In that context, consider this. Renewables are, today, on the verge of being price competitive with fossil fuels – and already are in many situations. So in 10 years, maybe just five, it is a no-brainer that renewables will be significantly cheaper than fossil fuels in most places and will then just keep getting cheaper. And better.

Then we add in electric cars, which are now on the same path – converting a staid, slow moving industry (traditional auto companies like GM) into a disruptive technology-driven one (innovators like Tesla). Electric cars will accelerate the end of fossil fuels by joining with renewables to create a system shift, both directly by using clean power to charge them and indirectly by driving battery costs down to create storage for distributed renewables.

This all then unleashes competition across sectors bringing new players to old industries. For example utilities facing the much discussed death spiral triggered by solar, will find the motor vehicle fuels market very appealing. This would then unleash a huge political and commercial driver for growth in electric cars with the utility sector providing infrastructure to use their product, locking in customers with long-term supply deals backed by renewable power and lobbying for electric cars (to also protect the grid).

Within a decade, electric cars will be more reliable, cheaper to own and more fun to drive than petrol-fueled cars. Then it will just be a matter of turning over the fleet. Oil companies will then have their Kodak moment. Coal will already largely be gone, replaced by renewables.

The incumbents won’t respond in time. They are steeped in their analysis that they are the underpinning foundation of the economy – which of course they have been. This is so deeply ingrained in their worldview they can’t see their error. Energy is the essential foundation of the economy, but we now have a better, cheaper way of producing energy.

Fast beats slow

One of key competitive advantages the fossil fuel industry has had is the huge capital, complexity risk and high level engineering skills required to develop them.

This has two impacts. Firstly it created huge barriers to entry in the market – a disruptive entrepreneur can’t build a coal power station, drill in the deep ocean, buy an oil tanker or develop a coalmine. They can play on the edges, like shale gas, oil trading or mineral exploration, but they can’t play the main game. Secondly the industry has had huge incumbency power – it’s very expensive and politically hard to consciously and deliberately close down such a powerful industry and replace it.
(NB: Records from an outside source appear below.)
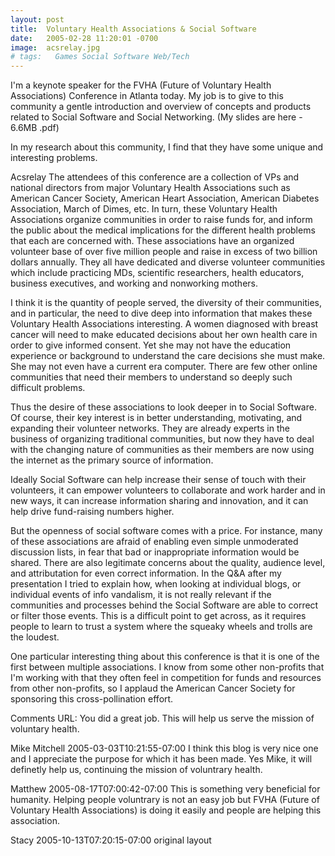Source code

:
 ```yaml
---
layout: post
title:  Voluntary Health Associations & Social Software
date:   2005-02-28 11:20:01 -0700
image:  acsrelay.jpg
# tags:   Games Social Software Web/Tech
---
```


I'm a keynote speaker for the FVHA (Future of Voluntary Health Associations) Conference in Atlanta today. My job is to give to this community a gentle introduction and overview of concepts and products related to Social Software and Social Networking. (My slides are here - 6.6MB .pdf)

In my research about this community, I find that they have some unique and interesting problems.

Acsrelay The attendees of this conference are a collection of VPs and national directors from major Voluntary Health Associations such as American Cancer Society, American Heart Association, American Diabetes Association, March of Dimes, etc. In turn, these Voluntary Health Associations organize communities in order to raise funds for, and inform the public about the medical implications for the different health problems that each are concerned with. These associations have an organized volunteer base of over five million people and raise in excess of two billion dollars annually. They all have dedicated and diverse volunteer communities which include practicing MDs, scientific researchers, health educators, business executives, and working and nonworking mothers.

I think it is the quantity of people served, the diversity of their communities, and in particular, the need to dive deep into information that makes these Voluntary Health Associations interesting. A women diagnosed with breast cancer will need to make educated decisions about her own health care in order to give informed consent. Yet she may not have the education experience or background to understand the care decisions she must make. She may not even have a current era computer. There are few other online communities that need their members to understand so deeply such difficult problems.

Thus the desire of these associations to look deeper in to Social Software. Of course, their key interest is in better understanding, motivating, and expanding their volunteer networks. They are already experts in the business of organizing traditional communities, but now they have to deal with the changing nature of communities as their members are now using the internet as the primary source of information.

Ideally Social Software can help increase their sense of touch with their volunteers, it can empower volunteers to collaborate and work harder and in new ways, it can increase information sharing and innovation, and it can help drive fund-raising numbers higher.

But the openness of social software comes with a price. For instance, many of these associations are afraid of enabling even simple unmoderated discussion lists, in fear that bad or inappropriate information would be shared. There are also legitimate concerns about the quality, audience level, and attributation for even correct information. In the Q&A after my presentation I tried to explain how, when looking at individual blogs, or individual events of info vandalism, it is not really relevant if the communities and processes behind the Social Software are able to correct or filter those events. This is a difficult point to get across, as it requires people to learn to trust a system where the squeaky wheels and trolls are the loudest.

 One particular interesting thing about this conference is that it is one of the first between multiple associations. I know from some other non-profits that I'm working with that they often feel in competition for funds and resources from other non-profits, so I applaud the American Cancer Society for sponsoring this cross-pollination effort.

Comments
URL: You did a great job. This will help us serve the mission of voluntary health.

Mike Mitchell 2005-03-03T10:21:55-07:00
I think this blog is very nice one and I appreciate the purpose for which it has been made. Yes Mike, it will definetly help us, continuing the mission of voluntrary health.

Matthew 2005-08-17T07:00:42-07:00
This is something very beneficial for humanity. Helping people voluntrary is not an easy job but FVHA (Future of Voluntary Health Associations) is doing it easily and people are helping this association.

Stacy 2005-10-13T07:20:15-07:00
original layout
Thus action on climate change has stalled for decades.

Both of these benefits are gone when you combine “energy as a technology” with most growth in energy demand being in developing economies.

With renewables already competitive today without subsidy in some markets and the above trends playing out, it is inevitable that before long – maybe a decade – virtually all new electricity generation will be from renewables. Add in the need to be clean – not just for climate change reasons but for local air quality – and the choice developing countries will face will be between large, old, dirty, hard to finance infrastructure that requires heavy government support or small scale, easy to finance, more convenient, popular and clean energy and transport that will get even cheaper over time. Tough choice?
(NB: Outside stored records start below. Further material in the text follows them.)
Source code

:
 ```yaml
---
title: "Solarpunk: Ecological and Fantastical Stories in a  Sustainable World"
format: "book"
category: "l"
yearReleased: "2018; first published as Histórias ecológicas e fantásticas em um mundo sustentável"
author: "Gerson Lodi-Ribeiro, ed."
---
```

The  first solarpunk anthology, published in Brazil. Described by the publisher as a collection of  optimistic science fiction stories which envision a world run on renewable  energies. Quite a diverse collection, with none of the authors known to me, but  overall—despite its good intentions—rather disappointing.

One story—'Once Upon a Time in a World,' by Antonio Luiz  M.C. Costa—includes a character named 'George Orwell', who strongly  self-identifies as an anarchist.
So the very thing that the fossil fuel industry had relied on for its growth – the rapidly expanding need for energy in the developing world – is the very thing that will drive the competition to wipe them out.

Implications

It’s hard to know where to begin with what this all means, because this really does change everything. Of course no one can accurately forecast the dates involved. But the assumptions pretty much everyone’s working with – that without policy intervention the energy system will be dominated by fossil fuels in 2050 and beyond – is frankly delusional. How could an incumbent, unpopular and dirty technology with increasing prices beat a disruptor that is cleaner, better, lower risk and falls in price every year?

Once you accept that, whether we stop burning fossil fuels in 15 years or 30 years is important, but it’s not the main question because either way it’s a very different outcome than most are planning for.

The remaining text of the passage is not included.